Aim of the task: Take every line from the material that has the word "optimizer" in it.

Source information:
--*--

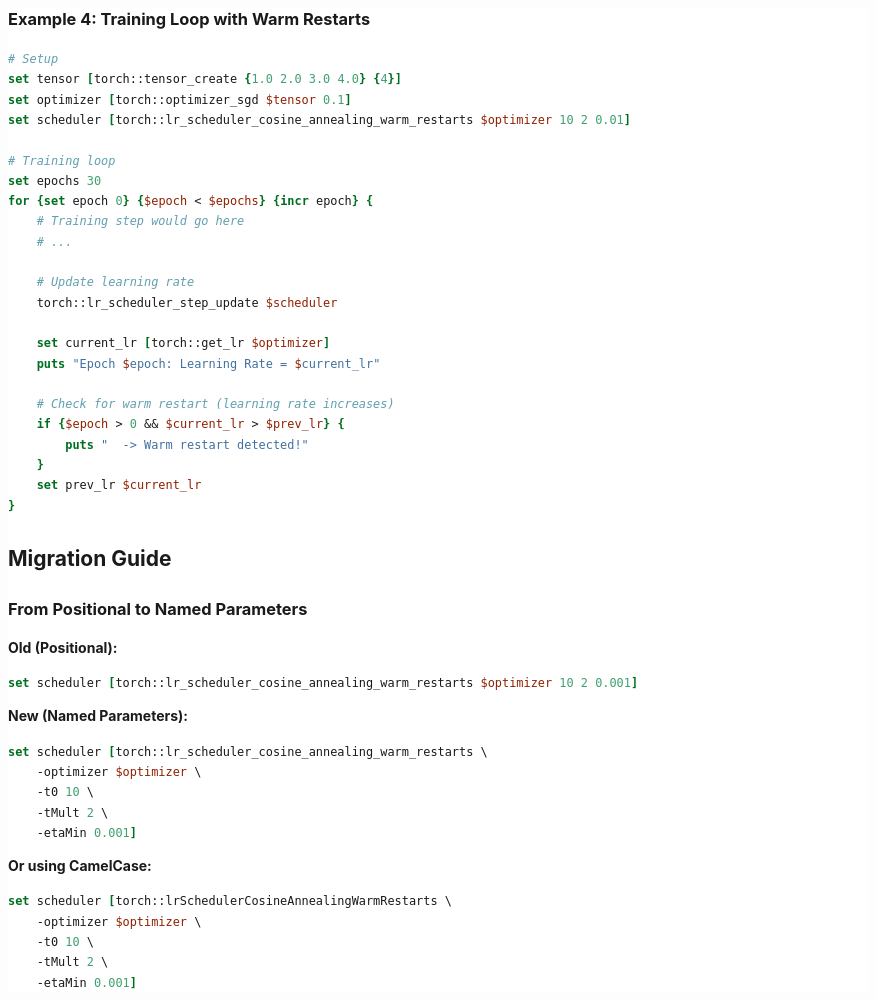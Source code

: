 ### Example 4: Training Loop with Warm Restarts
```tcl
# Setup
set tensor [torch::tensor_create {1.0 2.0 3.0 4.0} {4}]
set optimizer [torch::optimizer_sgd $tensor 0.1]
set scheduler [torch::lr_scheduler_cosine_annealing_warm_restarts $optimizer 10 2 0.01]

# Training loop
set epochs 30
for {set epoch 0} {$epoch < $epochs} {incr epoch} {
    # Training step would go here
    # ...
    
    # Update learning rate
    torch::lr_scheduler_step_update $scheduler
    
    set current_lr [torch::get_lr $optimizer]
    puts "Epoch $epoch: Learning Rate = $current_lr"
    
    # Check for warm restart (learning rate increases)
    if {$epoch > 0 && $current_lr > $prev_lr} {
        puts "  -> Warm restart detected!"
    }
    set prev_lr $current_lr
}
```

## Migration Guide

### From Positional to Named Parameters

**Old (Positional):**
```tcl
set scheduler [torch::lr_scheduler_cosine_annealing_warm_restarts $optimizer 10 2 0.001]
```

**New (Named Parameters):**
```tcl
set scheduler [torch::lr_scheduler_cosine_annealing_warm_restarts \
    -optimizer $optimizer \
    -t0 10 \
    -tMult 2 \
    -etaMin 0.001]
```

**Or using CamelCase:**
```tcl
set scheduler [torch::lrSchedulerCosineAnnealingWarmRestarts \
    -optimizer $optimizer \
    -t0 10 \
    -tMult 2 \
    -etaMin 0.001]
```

--*--

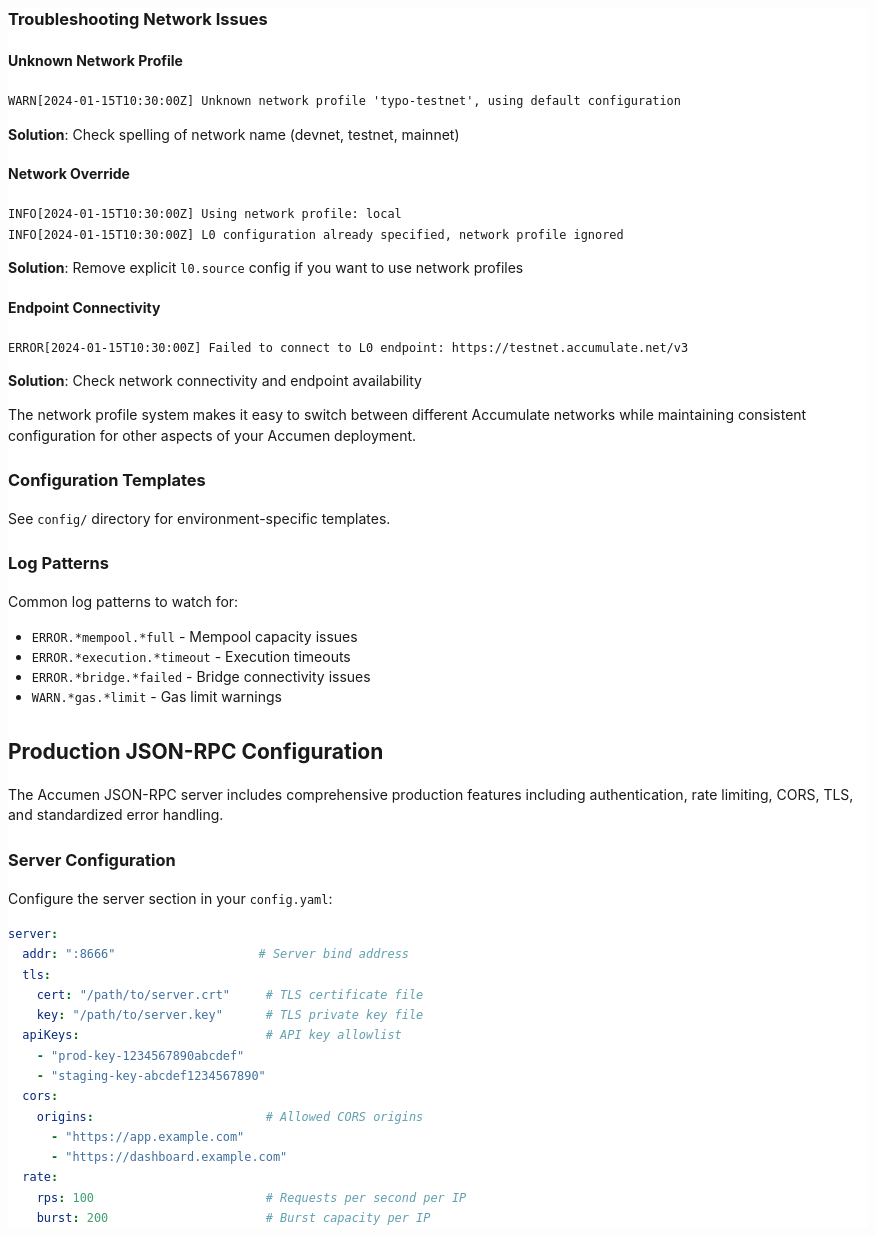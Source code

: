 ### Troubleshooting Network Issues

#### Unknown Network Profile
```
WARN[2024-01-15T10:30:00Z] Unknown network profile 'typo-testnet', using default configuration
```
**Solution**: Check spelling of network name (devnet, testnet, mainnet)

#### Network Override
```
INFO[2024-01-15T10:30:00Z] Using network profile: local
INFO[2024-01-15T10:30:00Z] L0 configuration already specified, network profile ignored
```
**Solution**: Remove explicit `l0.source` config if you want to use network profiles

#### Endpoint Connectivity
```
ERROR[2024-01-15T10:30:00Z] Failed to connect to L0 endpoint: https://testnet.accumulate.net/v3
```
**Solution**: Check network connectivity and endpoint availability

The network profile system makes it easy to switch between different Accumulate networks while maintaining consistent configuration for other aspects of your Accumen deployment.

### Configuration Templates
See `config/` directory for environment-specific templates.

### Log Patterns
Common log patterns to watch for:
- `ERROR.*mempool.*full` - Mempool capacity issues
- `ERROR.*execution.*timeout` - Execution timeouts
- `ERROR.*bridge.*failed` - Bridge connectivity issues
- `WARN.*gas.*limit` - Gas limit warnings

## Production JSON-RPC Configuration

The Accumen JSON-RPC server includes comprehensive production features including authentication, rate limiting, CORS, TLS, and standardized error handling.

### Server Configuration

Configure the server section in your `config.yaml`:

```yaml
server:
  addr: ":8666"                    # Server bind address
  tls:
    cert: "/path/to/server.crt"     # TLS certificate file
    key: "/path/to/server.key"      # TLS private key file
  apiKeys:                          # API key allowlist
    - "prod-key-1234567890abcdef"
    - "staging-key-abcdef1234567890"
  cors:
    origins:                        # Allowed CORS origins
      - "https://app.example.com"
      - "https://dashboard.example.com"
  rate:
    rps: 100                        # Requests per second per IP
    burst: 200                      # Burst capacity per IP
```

--*--

Output below:
set optimizer [torch::optimizer_sgd $tensor 0.1]
set scheduler [torch::lr_scheduler_cosine_annealing_warm_restarts $optimizer 10 2 0.01]
    set current_lr [torch::get_lr $optimizer]
set scheduler [torch::lr_scheduler_cosine_annealing_warm_restarts $optimizer 10 2 0.001]
    -optimizer $optimizer \
    -optimizer $optimizer \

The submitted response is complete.